Records for processing ->
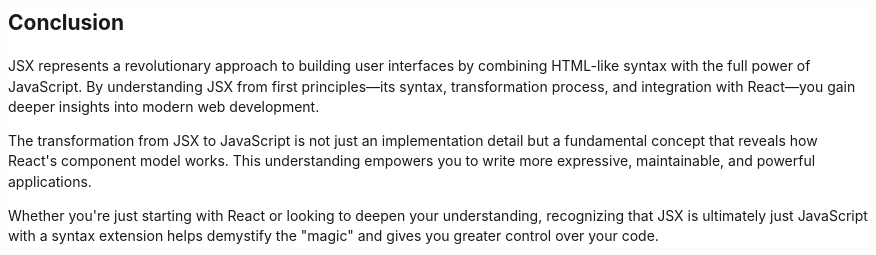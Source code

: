 
## Conclusion

JSX represents a revolutionary approach to building user interfaces by combining HTML-like syntax with the full power of JavaScript. By understanding JSX from first principles—its syntax, transformation process, and integration with React—you gain deeper insights into modern web development.

The transformation from JSX to JavaScript is not just an implementation detail but a fundamental concept that reveals how React's component model works. This understanding empowers you to write more expressive, maintainable, and powerful applications.

Whether you're just starting with React or looking to deepen your understanding, recognizing that JSX is ultimately just JavaScript with a syntax extension helps demystify the "magic" and gives you greater control over your code.

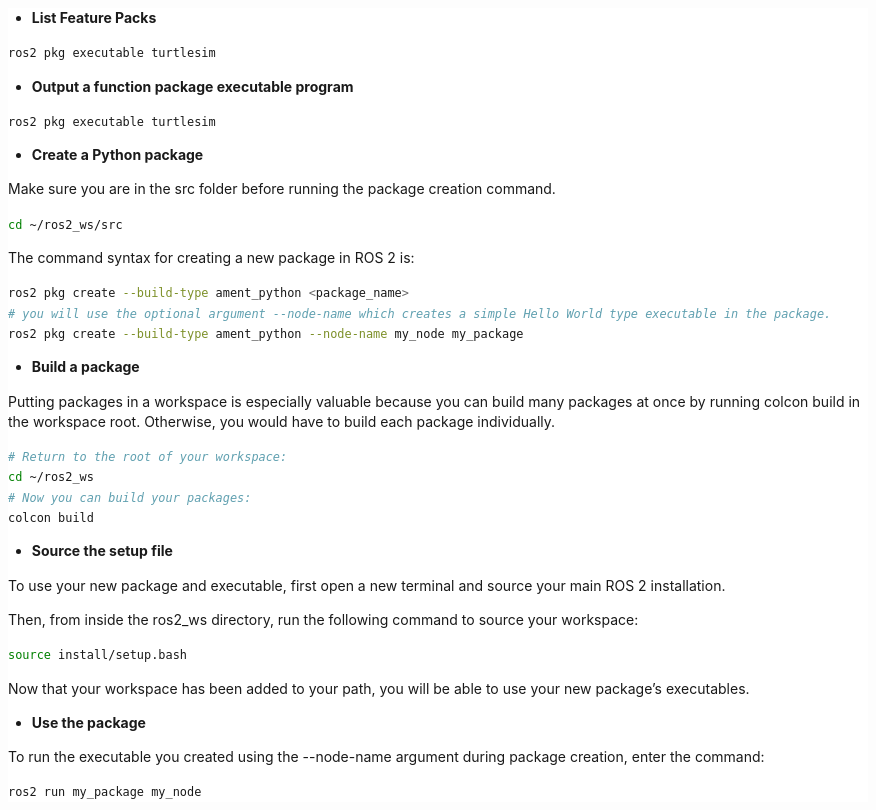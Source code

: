 - **List Feature Packs**

```bash
ros2 pkg executable turtlesim
```

- **Output a function package executable program**

```bash
ros2 pkg executable turtlesim
```

- **Create a Python package**

Make sure you are in the src folder before running the package creation command.

```bash
cd ~/ros2_ws/src
```

The command syntax for creating a new package in ROS 2 is:

```bash
ros2 pkg create --build-type ament_python <package_name>
# you will use the optional argument --node-name which creates a simple Hello World type executable in the package.
ros2 pkg create --build-type ament_python --node-name my_node my_package
```

- **Build a package**

Putting packages in a workspace is especially valuable because you can build many packages at once by running colcon build in the workspace root. Otherwise, you would have to build each package individually.

```bash
# Return to the root of your workspace:
cd ~/ros2_ws
# Now you can build your packages:
colcon build
```

- **Source the setup file**

To use your new package and executable, first open a new terminal and source your main ROS 2 installation.

Then, from inside the ros2_ws directory, run the following command to source your workspace:

```bash
source install/setup.bash
```

Now that your workspace has been added to your path, you will be able to use your new package’s executables.

- **Use the package**

To run the executable you created using the --node-name argument during package creation, enter the command:

```bash
ros2 run my_package my_node
```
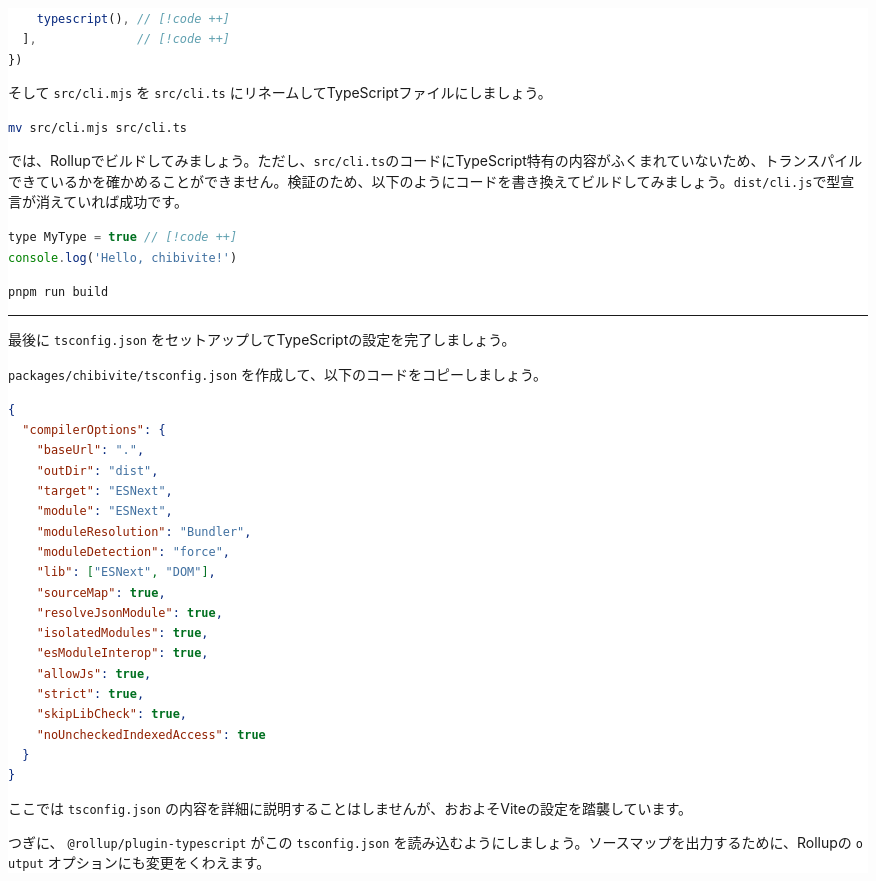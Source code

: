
 ```js
    typescript(), // [!code ++]
  ],              // [!code ++]
})
```

そして `src/cli.mjs` を `src/cli.ts` にリネームしてTypeScriptファイルにしましょう。

```bash
mv src/cli.mjs src/cli.ts
```

では、Rollupでビルドしてみましょう。ただし、`src/cli.ts`のコードにTypeScript特有の内容がふくまれていないため、トランスパイルできているかを確かめることができません。検証のため、以下のようにコードを書き換えてビルドしてみましょう。`dist/cli.js`で型宣言が消えていれば成功です。


```js
type MyType = true // [!code ++]
console.log('Hello, chibivite!')
```

```bash
pnpm run build
```

---

最後に `tsconfig.json` をセットアップしてTypeScriptの設定を完了しましょう。

`packages/chibivite/tsconfig.json` を作成して、以下のコードをコピーしましょう。


```json
{
  "compilerOptions": {
    "baseUrl": ".",
    "outDir": "dist",
    "target": "ESNext",
    "module": "ESNext",
    "moduleResolution": "Bundler",
    "moduleDetection": "force",
    "lib": ["ESNext", "DOM"],
    "sourceMap": true,
    "resolveJsonModule": true,
    "isolatedModules": true,
    "esModuleInterop": true,
    "allowJs": true,
    "strict": true,
    "skipLibCheck": true,
    "noUncheckedIndexedAccess": true
  }
}
```

ここでは `tsconfig.json` の内容を詳細に説明することはしませんが、おおよそViteの設定を踏襲しています。

つぎに、 `@rollup/plugin-typescript` がこの `tsconfig.json` を読み込むようにしましょう。ソースマップを出力するために、Rollupの `output` オプションにも変更をくわえます。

Exercise aim -> What is needed is an exact copy of the lines from the beginning of the data through the line containing "- **Build a package**", both included, without any pictures.

Result of this task ->
Source code

: 
## Conclusion

JSX represents a revolutionary approach to building user interfaces by combining HTML-like syntax with the full power of JavaScript. By understanding JSX from first principles—its syntax, transformation process, and integration with React—you gain deeper insights into modern web development.

The transformation from JSX to JavaScript is not just an implementation detail but a fundamental concept that reveals how React's component model works. This understanding empowers you to write more expressive, maintainable, and powerful applications.

Whether you're just starting with React or looking to deepen your understanding, recognizing that JSX is ultimately just JavaScript with a syntax extension helps demystify the "magic" and gives you greater control over your code.

Source code

: - **List Feature Packs**

```bash
ros2 pkg executable turtlesim
```

- **Output a function package executable program**

```bash
ros2 pkg executable turtlesim
```

- **Create a Python package**

Make sure you are in the src folder before running the package creation command.

```bash
cd ~/ros2_ws/src
```

The command syntax for creating a new package in ROS 2 is:

```bash
ros2 pkg create --build-type ament_python <package_name>
# you will use the optional argument --node-name which creates a simple Hello World type executable in the package.
ros2 pkg create --build-type ament_python --node-name my_node my_package
```

- **Build a package**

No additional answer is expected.